About this exercise
Write out, word for word, the first line of the data below and every line after it through the one containing "### [前端跨域问题解决方".

========

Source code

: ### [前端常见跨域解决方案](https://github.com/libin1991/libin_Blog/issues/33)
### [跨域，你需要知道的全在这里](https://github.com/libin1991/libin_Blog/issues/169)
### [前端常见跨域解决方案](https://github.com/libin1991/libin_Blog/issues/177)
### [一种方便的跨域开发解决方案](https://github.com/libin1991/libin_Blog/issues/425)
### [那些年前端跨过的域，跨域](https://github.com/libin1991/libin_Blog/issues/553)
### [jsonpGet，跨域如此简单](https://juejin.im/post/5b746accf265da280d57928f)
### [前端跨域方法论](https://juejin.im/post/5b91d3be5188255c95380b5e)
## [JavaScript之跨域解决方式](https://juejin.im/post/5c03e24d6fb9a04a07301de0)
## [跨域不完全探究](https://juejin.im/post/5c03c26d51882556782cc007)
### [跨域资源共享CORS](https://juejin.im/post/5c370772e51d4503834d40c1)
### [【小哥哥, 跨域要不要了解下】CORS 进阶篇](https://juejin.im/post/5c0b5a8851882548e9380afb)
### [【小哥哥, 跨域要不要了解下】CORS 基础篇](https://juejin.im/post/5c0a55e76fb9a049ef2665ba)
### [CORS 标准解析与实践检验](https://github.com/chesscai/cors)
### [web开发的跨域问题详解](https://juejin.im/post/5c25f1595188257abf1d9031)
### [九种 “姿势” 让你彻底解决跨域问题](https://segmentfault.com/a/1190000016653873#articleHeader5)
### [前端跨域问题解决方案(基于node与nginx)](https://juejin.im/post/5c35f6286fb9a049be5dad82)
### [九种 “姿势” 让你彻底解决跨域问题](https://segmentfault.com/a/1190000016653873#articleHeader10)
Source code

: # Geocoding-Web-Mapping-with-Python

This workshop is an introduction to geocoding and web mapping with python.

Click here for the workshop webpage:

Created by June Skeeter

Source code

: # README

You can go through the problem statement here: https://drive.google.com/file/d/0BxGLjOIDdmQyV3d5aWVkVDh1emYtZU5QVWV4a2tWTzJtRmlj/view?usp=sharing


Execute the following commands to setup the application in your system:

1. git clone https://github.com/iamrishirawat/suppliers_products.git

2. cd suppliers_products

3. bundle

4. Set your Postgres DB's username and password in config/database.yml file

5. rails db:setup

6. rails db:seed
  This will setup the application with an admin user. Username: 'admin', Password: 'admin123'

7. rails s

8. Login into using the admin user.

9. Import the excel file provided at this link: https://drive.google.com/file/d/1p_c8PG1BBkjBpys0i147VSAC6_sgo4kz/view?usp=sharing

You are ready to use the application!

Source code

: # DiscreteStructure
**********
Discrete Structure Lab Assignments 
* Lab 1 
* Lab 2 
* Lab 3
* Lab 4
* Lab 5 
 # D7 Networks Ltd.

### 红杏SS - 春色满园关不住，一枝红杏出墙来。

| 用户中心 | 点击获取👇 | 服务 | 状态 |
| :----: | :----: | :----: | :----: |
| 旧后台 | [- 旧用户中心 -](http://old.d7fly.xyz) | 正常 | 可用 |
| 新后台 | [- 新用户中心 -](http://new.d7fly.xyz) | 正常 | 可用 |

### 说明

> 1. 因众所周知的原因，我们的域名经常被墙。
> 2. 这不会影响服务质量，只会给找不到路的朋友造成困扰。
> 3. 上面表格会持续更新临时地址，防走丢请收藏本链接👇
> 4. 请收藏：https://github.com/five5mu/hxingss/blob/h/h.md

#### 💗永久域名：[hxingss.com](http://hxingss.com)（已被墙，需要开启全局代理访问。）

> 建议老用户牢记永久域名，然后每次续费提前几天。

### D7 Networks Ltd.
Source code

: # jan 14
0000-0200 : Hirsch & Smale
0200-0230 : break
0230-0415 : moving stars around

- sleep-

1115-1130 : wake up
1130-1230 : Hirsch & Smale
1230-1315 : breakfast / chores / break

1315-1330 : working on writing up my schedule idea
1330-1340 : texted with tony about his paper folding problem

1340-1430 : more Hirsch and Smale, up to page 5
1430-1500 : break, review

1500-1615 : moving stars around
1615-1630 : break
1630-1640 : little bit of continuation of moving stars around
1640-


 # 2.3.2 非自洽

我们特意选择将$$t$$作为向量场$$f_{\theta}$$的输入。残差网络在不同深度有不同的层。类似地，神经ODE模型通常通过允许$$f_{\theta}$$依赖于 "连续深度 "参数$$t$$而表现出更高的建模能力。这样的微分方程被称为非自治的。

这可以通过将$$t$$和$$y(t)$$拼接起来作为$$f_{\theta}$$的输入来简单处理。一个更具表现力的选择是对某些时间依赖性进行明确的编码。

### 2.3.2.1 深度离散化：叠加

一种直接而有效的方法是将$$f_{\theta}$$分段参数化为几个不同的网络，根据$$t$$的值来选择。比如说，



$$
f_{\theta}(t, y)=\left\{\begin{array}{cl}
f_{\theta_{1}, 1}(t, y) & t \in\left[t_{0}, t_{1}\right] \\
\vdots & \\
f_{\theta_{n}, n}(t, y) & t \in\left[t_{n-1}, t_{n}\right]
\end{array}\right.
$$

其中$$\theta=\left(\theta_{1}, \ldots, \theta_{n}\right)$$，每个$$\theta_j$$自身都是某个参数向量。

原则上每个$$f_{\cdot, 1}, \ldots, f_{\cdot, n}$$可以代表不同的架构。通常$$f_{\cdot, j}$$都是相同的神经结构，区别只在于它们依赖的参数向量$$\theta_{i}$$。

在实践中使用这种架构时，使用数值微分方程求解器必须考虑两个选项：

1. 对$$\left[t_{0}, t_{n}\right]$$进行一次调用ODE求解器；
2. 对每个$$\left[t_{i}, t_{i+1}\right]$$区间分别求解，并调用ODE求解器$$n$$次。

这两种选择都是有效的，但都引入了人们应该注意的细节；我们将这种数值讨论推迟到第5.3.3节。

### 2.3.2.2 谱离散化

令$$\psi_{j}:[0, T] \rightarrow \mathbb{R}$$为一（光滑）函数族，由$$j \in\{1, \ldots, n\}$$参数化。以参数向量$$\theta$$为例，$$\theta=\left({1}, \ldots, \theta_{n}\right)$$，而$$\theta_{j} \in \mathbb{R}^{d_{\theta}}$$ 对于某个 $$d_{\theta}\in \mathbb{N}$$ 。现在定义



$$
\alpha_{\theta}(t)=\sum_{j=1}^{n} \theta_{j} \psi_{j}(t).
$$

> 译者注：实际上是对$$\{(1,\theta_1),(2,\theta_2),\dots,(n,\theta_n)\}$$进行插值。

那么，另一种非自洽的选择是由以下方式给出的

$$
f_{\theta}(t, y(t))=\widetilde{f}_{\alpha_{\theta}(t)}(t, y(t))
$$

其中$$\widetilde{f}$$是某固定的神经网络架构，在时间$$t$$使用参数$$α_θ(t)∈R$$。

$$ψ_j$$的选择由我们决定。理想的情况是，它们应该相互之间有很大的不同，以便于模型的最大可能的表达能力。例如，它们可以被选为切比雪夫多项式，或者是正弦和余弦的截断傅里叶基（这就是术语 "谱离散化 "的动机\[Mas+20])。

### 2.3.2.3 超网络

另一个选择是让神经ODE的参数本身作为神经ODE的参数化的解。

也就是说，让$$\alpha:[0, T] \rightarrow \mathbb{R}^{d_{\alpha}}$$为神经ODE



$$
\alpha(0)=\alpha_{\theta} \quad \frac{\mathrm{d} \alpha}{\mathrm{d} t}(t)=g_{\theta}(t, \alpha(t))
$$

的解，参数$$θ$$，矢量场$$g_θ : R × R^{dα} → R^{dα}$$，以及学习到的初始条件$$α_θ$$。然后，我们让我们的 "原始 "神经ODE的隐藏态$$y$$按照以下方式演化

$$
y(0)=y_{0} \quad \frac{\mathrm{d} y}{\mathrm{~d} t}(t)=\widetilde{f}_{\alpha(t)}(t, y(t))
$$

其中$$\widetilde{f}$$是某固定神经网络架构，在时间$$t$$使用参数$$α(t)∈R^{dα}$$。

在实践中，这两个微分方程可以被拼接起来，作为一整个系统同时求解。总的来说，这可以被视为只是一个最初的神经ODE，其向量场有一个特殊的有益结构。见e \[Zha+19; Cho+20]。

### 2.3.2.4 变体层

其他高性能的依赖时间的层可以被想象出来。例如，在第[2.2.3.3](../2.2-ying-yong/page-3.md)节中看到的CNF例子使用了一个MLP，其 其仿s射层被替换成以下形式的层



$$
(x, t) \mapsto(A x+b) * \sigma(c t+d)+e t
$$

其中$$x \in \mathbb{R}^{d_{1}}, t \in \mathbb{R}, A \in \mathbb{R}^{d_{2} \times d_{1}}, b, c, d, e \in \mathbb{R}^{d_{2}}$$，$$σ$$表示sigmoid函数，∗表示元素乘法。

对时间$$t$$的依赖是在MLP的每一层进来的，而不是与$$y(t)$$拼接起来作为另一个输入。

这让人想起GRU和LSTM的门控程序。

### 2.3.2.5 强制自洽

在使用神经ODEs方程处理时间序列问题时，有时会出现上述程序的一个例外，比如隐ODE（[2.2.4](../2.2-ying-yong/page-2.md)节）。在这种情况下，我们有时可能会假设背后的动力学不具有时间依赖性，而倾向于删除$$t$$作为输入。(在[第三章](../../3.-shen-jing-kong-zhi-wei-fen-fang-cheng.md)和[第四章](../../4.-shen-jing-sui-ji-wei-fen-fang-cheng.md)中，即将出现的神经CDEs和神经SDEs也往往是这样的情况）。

========

Task response
Source code

: ### [前端常见跨域解决方案](https://github.com/libin1991/libin_Blog/issues/33)
### [跨域，你需要知道的全在这里](https://github.com/libin1991/libin_Blog/issues/169)
### [前端常见跨域解决方案](https://github.com/libin1991/libin_Blog/issues/177)
### [一种方便的跨域开发解决方案](https://github.com/libin1991/libin_Blog/issues/425)
### [那些年前端跨过的域，跨域](https://github.com/libin1991/libin_Blog/issues/553)
### [jsonpGet，跨域如此简单](https://juejin.im/post/5b746accf265da280d57928f)
### [前端跨域方法论](https://juejin.im/post/5b91d3be5188255c95380b5e)
## [JavaScript之跨域解决方式](https://juejin.im/post/5c03e24d6fb9a04a07301de0)
## [跨域不完全探究](https://juejin.im/post/5c03c26d51882556782cc007)
### [跨域资源共享CORS](https://juejin.im/post/5c370772e51d4503834d40c1)
### [【小哥哥, 跨域要不要了解下】CORS 进阶篇](https://juejin.im/post/5c0b5a8851882548e9380afb)
### [【小哥哥, 跨域要不要了解下】CORS 基础篇](https://juejin.im/post/5c0a55e76fb9a049ef2665ba)
### [CORS 标准解析与实践检验](https://github.com/chesscai/cors)
### [web开发的跨域问题详解](https://juejin.im/post/5c25f1595188257abf1d9031)
### [九种 “姿势” 让你彻底解决跨域问题](https://segmentfault.com/a/1190000016653873#articleHeader5)
### [前端跨域问题解决方案(基于node与nginx)](https://juejin.im/post/5c35f6286fb9a049be5dad82)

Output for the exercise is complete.